• [EXERCISE DESCRIPTION] When the line containing "restricted to 4000." is found in the data below, copy it and each line after it through the line containing "obtained after visualizing the dendogram.", exactly and with no others.

BEGIN RECORDS PROVIDED

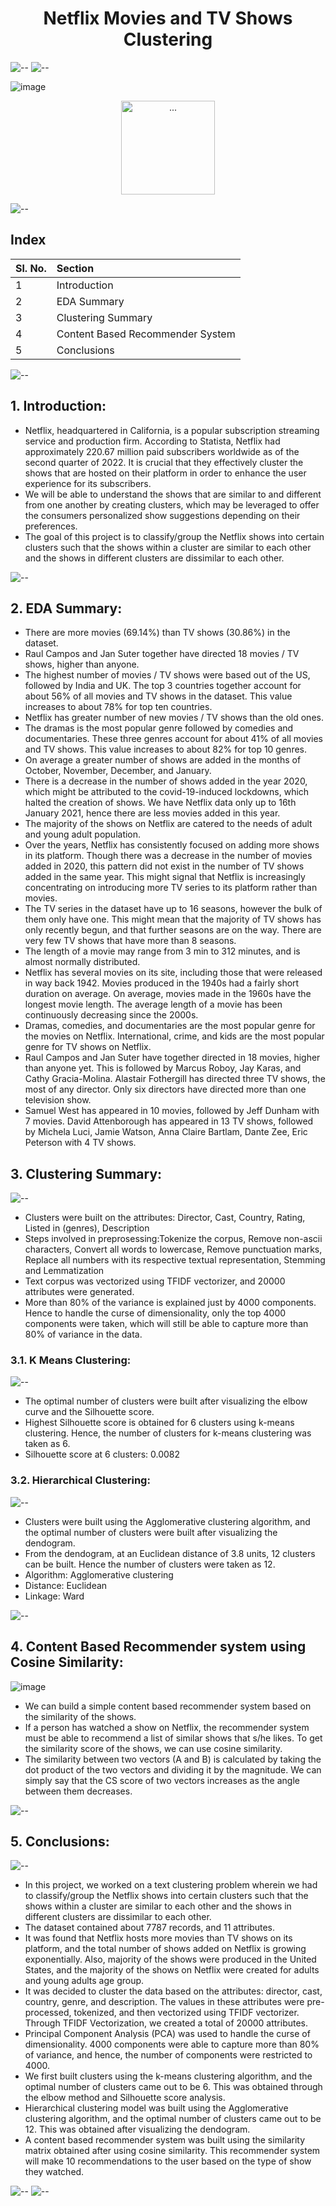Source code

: <h1 align="center"> Netflix Movies and TV Shows Clustering</h1>

![--](https://raw.githubusercontent.com/andreasbm/readme/master/assets/lines/rainbow.png)
![--](https://raw.githubusercontent.com/andreasbm/readme/master/assets/lines/rainbow.png)

![image](https://cdn.arstechnica.net/wp-content/uploads/2022/07/netflix.jpg)
<p align="center"> 
<img src="image/netflix-logo.gif" alt="..." height="150px">
</p>

![--](https://raw.githubusercontent.com/andreasbm/readme/master/assets/lines/rainbow.png)

## Index

| Sl. No. | Section         |  
|:--------|:-------------------------|
|    1    |  Introduction  </a>    | 
|    2    |  EDA Summary    </a>   | 
|    3    |  Clustering Summary  </a> | 
|    4    |  Content Based Recommender System </a> |
| 5 |   Conclusions  </a> |

![--](https://raw.githubusercontent.com/andreasbm/readme/master/assets/lines/rainbow.png)

## 1. Introduction:
* Netflix, headquartered in California, is a popular subscription streaming service and production firm. According to Statista, Netflix had approximately 220.67 million paid subscribers worldwide as of the second quarter of 2022. It is crucial that they effectively cluster the shows that are hosted on their platform in order to enhance the user experience for its subscribers.
* We will be able to understand the shows that are similar to and different from one another by creating clusters, which may be leveraged to offer the consumers personalized show suggestions depending on their preferences.
* The goal of this project is to classify/group the Netflix shows into certain clusters such that the shows within a cluster are similar to each other and the shows in different clusters are dissimilar to each other.

![--](https://raw.githubusercontent.com/andreasbm/readme/master/assets/lines/rainbow.png)

## 2. EDA Summary:
* There are more movies (69.14%) than TV shows (30.86%) in the dataset.
* Raul Campos and Jan Suter together have directed 18 movies / TV shows, higher than anyone.
* The highest number of movies / TV shows were based out of the US, followed by India and UK. The top 3 countries together account for about 56% of all movies and TV shows in the dataset. This value increases to about 78% for top ten countries.
* Netflix has greater number of new movies / TV shows than the old ones.
* The dramas is the most popular genre followed by comedies and documentaries. These three genres account for about 41% of all movies and TV shows. This value increases to about 82% for top 10 genres.
* On average a greater number of shows are added in the months of October, November, December, and January.
* There is a decrease in the number of shows added in the year 2020, which might be attributed to the covid-19-induced lockdowns, which halted the creation of shows. We have Netflix data only up to 16th January 2021, hence there are less movies added in this year.
* The majority of the shows on Netflix are catered to the needs of adult and young adult population.
* Over the years, Netflix has consistently focused on adding more shows in its platform. Though there was a decrease in the number of movies added in 2020, this pattern did not exist in the number of TV shows added in the same year. This might signal that Netflix is increasingly concentrating on introducing more TV series to its platform rather than movies.
* The TV series in the dataset have up to 16 seasons, however the bulk of them only have one. This might mean that the majority of TV shows has only recently begun, and that further seasons are on the way. There are very few TV shows that have more than 8 seasons.
* The length of a movie may range from 3 min to 312 minutes, and is almost normally distributed.
* Netflix has several movies on its site, including those that were released in way back 1942. Movies produced in the 1940s had a fairly short duration on average. On average, movies made in the 1960s have the longest movie length. The average length of a movie has been continuously decreasing since the 2000s.
* Dramas, comedies, and documentaries are the most popular genre for the movies on Netflix. International, crime, and kids are the most popular genre for TV shows on Netflix.
* Raul Campos and Jan Suter have together directed in 18 movies, higher than anyone yet. This is followed by Marcus Roboy, Jay Karas, and Cathy Gracia-Molina. Alastair Fothergill has directed three TV shows, the most of any director. Only six directors have directed more than one television show.
* Samuel West has appeared in 10 movies, followed by Jeff Dunham with 7 movies. David Attenborough has appeared in 13 TV shows, followed by Michela Luci, Jamie Watson, Anna Claire Bartlam, Dante Zee, Eric Peterson with 4 TV shows.

 
## 3. Clustering Summary:
![--](https://raw.githubusercontent.com/andreasbm/readme/master/assets/lines/rainbow.png)
* Clusters were built on the attributes: Director, Cast, Country, Rating, Listed in (genres), Description
* Steps involved in preprosessing:Tokenize the corpus, Remove non-ascii characters, Convert all words to lowercase, Remove punctuation marks, Replace all numbers with its respective textual representation, Stemming and Lemmatization
* Text corpus was vectorized using TFIDF vectorizer, and 20000 attributes were generated.
* More than 80% of the variance is explained just by 4000 components. Hence to handle the curse of dimensionality, only the top 4000 components were taken, which will still be able to capture more than 80% of variance in the data.

### 3.1. K Means Clustering:
![--](https://raw.githubusercontent.com/andreasbm/readme/master/assets/lines/rainbow.png)
* The optimal number of clusters were built after visualizing the elbow curve and the Silhouette score.
* Highest Silhouette score is obtained for 6 clusters using k-means clustering. Hence, the number of clusters for k-means clustering was taken as 6.
* Silhouette score at 6 clusters: 0.0082

### 3.2. Hierarchical Clustering:
![--](https://raw.githubusercontent.com/andreasbm/readme/master/assets/lines/rainbow.png)
*  Clusters were built using the Agglomerative clustering algorithm, and the optimal number of clusters were built after visualizing the dendogram.
* From the dendogram, at an Euclidean distance of 3.8 units, 12 clusters can be built. Hence the number of clusters were taken as 12.
* Algorithm: Agglomerative clustering
* Distance: Euclidean
* Linkage: Ward

![--](https://raw.githubusercontent.com/andreasbm/readme/master/assets/lines/rainbow.png)

## 4. Content Based Recommender system using Cosine Similarity:
![image](https://projex.gumlet.io/content-based-recommender-systems-project/images/Content-based_Filtering_Recommendation_System_Machine_Learning.png?w=320&dpr=2.6)
* We can build a simple content based recommender system based on the similarity of the shows.
* If a person has watched a show on Netflix, the recommender system must be able to recommend a list of similar shows that s/he likes. To get the similarity score of the shows, we can use cosine similarity.
* The similarity between two vectors (A and B) is calculated by taking the dot product of the two vectors and dividing it by the magnitude. We can simply say that the CS score of two vectors increases as the angle between them decreases.

![--](https://raw.githubusercontent.com/andreasbm/readme/master/assets/lines/rainbow.png)

## 5. Conclusions:
![--](https://raw.githubusercontent.com/andreasbm/readme/master/assets/lines/rainbow.png)
* In this project, we worked on a text clustering problem wherein we had to classify/group the Netflix shows into certain clusters such that the shows within a cluster are similar to each other and the shows in different clusters are dissimilar to each other.
* The dataset contained about 7787 records, and 11 attributes.
* It was found that Netflix hosts more movies than TV shows on its platform, and the total number of shows added on Netflix is growing exponentially. Also, majority of the shows were produced in the United States, and the majority of the shows on Netflix were created for adults and young adults age group.
* It was decided to cluster the data based on the attributes: director, cast, country, genre, and description. The values in these attributes were pre-processed, tokenized, and then vectorized using TFIDF vectorizer. Through TFIDF Vectorization, we created a total of 20000 attributes.
* Principal Component Analysis (PCA) was used to handle the curse of dimensionality. 4000 components were able to capture more than 80% of variance, and hence, the number of components were restricted to 4000.
* We first built clusters using the k-means clustering algorithm, and the optimal number of clusters came out to be 6. This was obtained through the elbow method and Silhouette score analysis.
* Hierarchical clustering model was built using the Agglomerative clustering algorithm, and the optimal number of clusters came out to be 12. This was obtained after visualizing the dendogram.
* A content based recommender system was built using the similarity matrix obtained after using cosine similarity. This recommender system will make 10 recommendations to the user based on the type of show they watched.

![--](https://raw.githubusercontent.com/andreasbm/readme/master/assets/lines/rainbow.png)
![--](https://raw.githubusercontent.com/andreasbm/readme/master/assets/lines/rainbow.png)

END RECORDS PROVIDED

• [WRITTEN RESPONSE]
* Principal Component Analysis (PCA) was used to handle the curse of dimensionality. 4000 components were able to capture more than 80% of variance, and hence, the number of components were restricted to 4000.
* We first built clusters using the k-means clustering algorithm, and the optimal number of clusters came out to be 6. This was obtained through the elbow method and Silhouette score analysis.
* Hierarchical clustering model was built using the Agglomerative clustering algorithm, and the optimal number of clusters came out to be 12. This was obtained after visualizing the dendogram.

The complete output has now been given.